Bergman, capo della Gestapo, si identifica come perfetta antitesi di Manfredi, inquadrato spesso in interni claustrofobici e messo in scena attraverso un’illuminazione espressionista, che, con il suo gioco di luci e ombre, lo rende una creatura vampiresca. Il suo carattere instabile e nevrotico lo ricalca come individuo femminilizzato, evocando un’omosessualità che (ahimè) esprime la sua malvagità, come accade con Ingrid, sua perfetta versione femminile, portatrice di un’ambiguità sessuale a partire dal suo aspetto mascolino, che permette di riconoscerla immediatamente come malvagia. Entrambi, sebbene non sconfitti dal punto di vista diegetico, lo saranno sul piano morale, come espressa dal famoso <<Maledetti>> di don Pietro in seguito alla morte di Manfredi, in cui sembra presagire la loro futura dipartita.

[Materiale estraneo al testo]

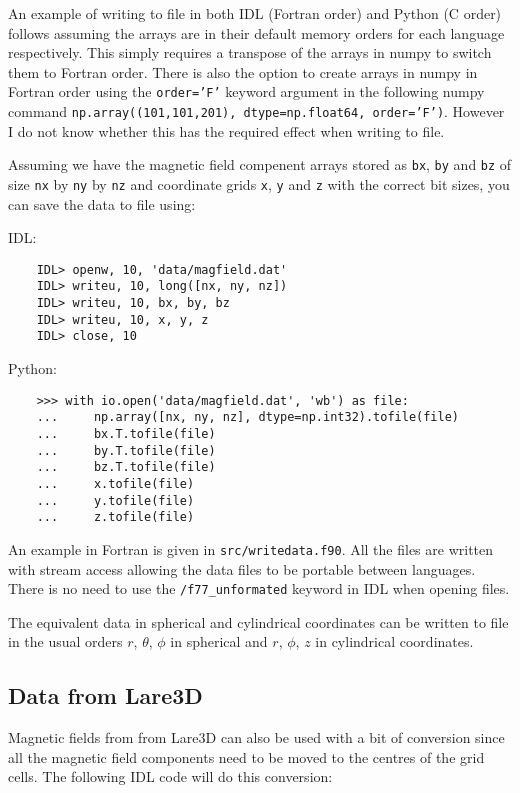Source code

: \documentclass[12pt]{article}
\begin{document}
    An example of writing to file in both IDL (Fortran order) and Python (C order) follows assuming the arrays are in their default memory orders for each language respectively. This simply requires a transpose of the arrays in numpy to switch them to Fortran order. There is also the option to create arrays in numpy in Fortran order using the \texttt{order='F'} keyword argument in the following numpy command
    \texttt{np.array((101,101,201), dtype=np.float64, order='F')}. However I do not know whether this has the required effect when writing to file.
    
    Assuming we have the magnetic field compenent arrays stored as \texttt{bx}, \texttt{by} and \texttt{bz} of size \texttt{nx} by \texttt{ny} by \texttt{nz} and coordinate grids \texttt{x}, \texttt{y} and \texttt{z} with the correct bit sizes, you can save the data to file using:

    IDL:

    \begin{verbatim}
    IDL> openw, 10, 'data/magfield.dat'
    IDL> writeu, 10, long([nx, ny, nz])
    IDL> writeu, 10, bx, by, bz
    IDL> writeu, 10, x, y, z
    IDL> close, 10
    \end{verbatim}

    Python:

    \begin{verbatim}
    >>> with io.open('data/magfield.dat', 'wb') as file:
    ...     np.array([nx, ny, nz], dtype=np.int32).tofile(file)
    ...     bx.T.tofile(file)
    ...     by.T.tofile(file)
    ...     bz.T.tofile(file)
    ...     x.tofile(file)
    ...     y.tofile(file)
    ...     z.tofile(file)
    \end{verbatim}

    An example in Fortran is given in \texttt{src/writedata.f90}. All the files are written with stream access allowing the data files to be portable between languages. There is no need to use the \texttt{/f77\_unformated} keyword in IDL when opening files.

    The equivalent data in spherical and cylindrical coordinates can be written to file in the usual orders \( r \), \( \theta \), \( \phi \) in spherical and \( r \), \( \phi \), \( z \) in cylindrical coordinates.

    \subsection{Data from Lare3D}

      Magnetic fields from from Lare3D can also be used with a bit of conversion since all the magnetic field components need to be moved to the centres of the grid cells. The following IDL code will do this conversion:
\end{document}
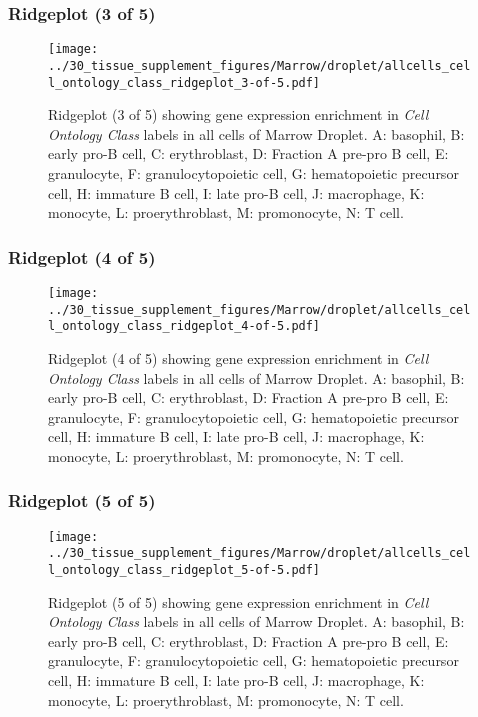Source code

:\clearpage

\subsubsection{Ridgeplot (3 of 5)}
\begin{figure}[h]
\centering
\texttt{[image: ../30\_tissue\_supplement\_figures/Marrow/droplet/allcells\_cell\_ontology\_class\_ridgeplot\_3-of-5.pdf]}

\caption{ Ridgeplot (3 of 5)  showing gene expression enrichment in \emph{Cell Ontology Class} labels in all cells of Marrow Droplet. A: basophil, B: early pro-B cell, C: erythroblast, D: Fraction A pre-pro B cell, E: granulocyte, F: granulocytopoietic cell, G: hematopoietic precursor cell, H: immature B cell, I: late pro-B cell, J: macrophage, K: monocyte, L: proerythroblast, M: promonocyte, N: T cell.}
\end{figure}


\clearpage

\subsubsection{Ridgeplot (4 of 5)}
\begin{figure}[h]
\centering
\texttt{[image: ../30\_tissue\_supplement\_figures/Marrow/droplet/allcells\_cell\_ontology\_class\_ridgeplot\_4-of-5.pdf]}

\caption{ Ridgeplot (4 of 5)  showing gene expression enrichment in \emph{Cell Ontology Class} labels in all cells of Marrow Droplet. A: basophil, B: early pro-B cell, C: erythroblast, D: Fraction A pre-pro B cell, E: granulocyte, F: granulocytopoietic cell, G: hematopoietic precursor cell, H: immature B cell, I: late pro-B cell, J: macrophage, K: monocyte, L: proerythroblast, M: promonocyte, N: T cell.}
\end{figure}


\clearpage

\subsubsection{Ridgeplot (5 of 5)}
\begin{figure}[h]
\centering
\texttt{[image: ../30\_tissue\_supplement\_figures/Marrow/droplet/allcells\_cell\_ontology\_class\_ridgeplot\_5-of-5.pdf]}

\caption{ Ridgeplot (5 of 5)  showing gene expression enrichment in \emph{Cell Ontology Class} labels in all cells of Marrow Droplet. A: basophil, B: early pro-B cell, C: erythroblast, D: Fraction A pre-pro B cell, E: granulocyte, F: granulocytopoietic cell, G: hematopoietic precursor cell, H: immature B cell, I: late pro-B cell, J: macrophage, K: monocyte, L: proerythroblast, M: promonocyte, N: T cell.}
\end{figure}


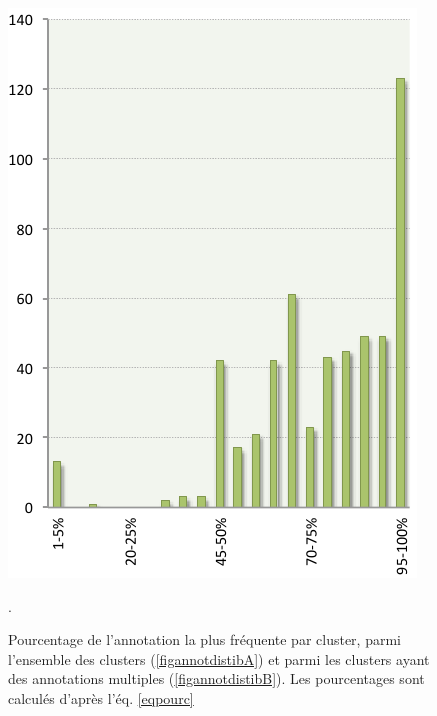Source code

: \begin{figure}
\begin{minipage}{0.5\textwidth}
      \includegraphics[width=\textwidth]{./img/protein_annot_distibB.png}            		\subcaption{}\label{figannotdistibB}
      \end{minipage}
      \caption[Pourcentage de l'annotation la plus fréquente par cluster]{Pourcentage de l'annotation la plus fréquente par cluster, parmi l'ensemble des clusters (\ref{figannotdistibA}) et parmi les clusters ayant des annotations multiples (\ref{figannotdistibB}). Les pourcentages sont calculés d'après l'éq. \ref{eqpourc}}\label{figannotdistib}.
\end{figure}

Marina appare invece come erede dei personaggi delle commedie sentimentali dei telefoni bianchi per il modo di vestire, per gli oggetti di cui si circonda, nonché per una visione della vita e dell’amore tipicamente fascistizzate, mossa da ideali e sogni d’evasione illusori, che la rendono talmente debole da dipendere da oggetti e persone, pronta ad accettare una relazione omosessuale con Ingrid pur di ricevere in cambio della droga. In conclusione, il Male si manifesta come risultante di una malvagità innata, identificata con il regime nazista (Bergman e Ingrid) ma anche nella debolezza insita negli ideali fascistizzati (Marina) veicolati dal ventennio e dal cinema che lo ha rappresentato.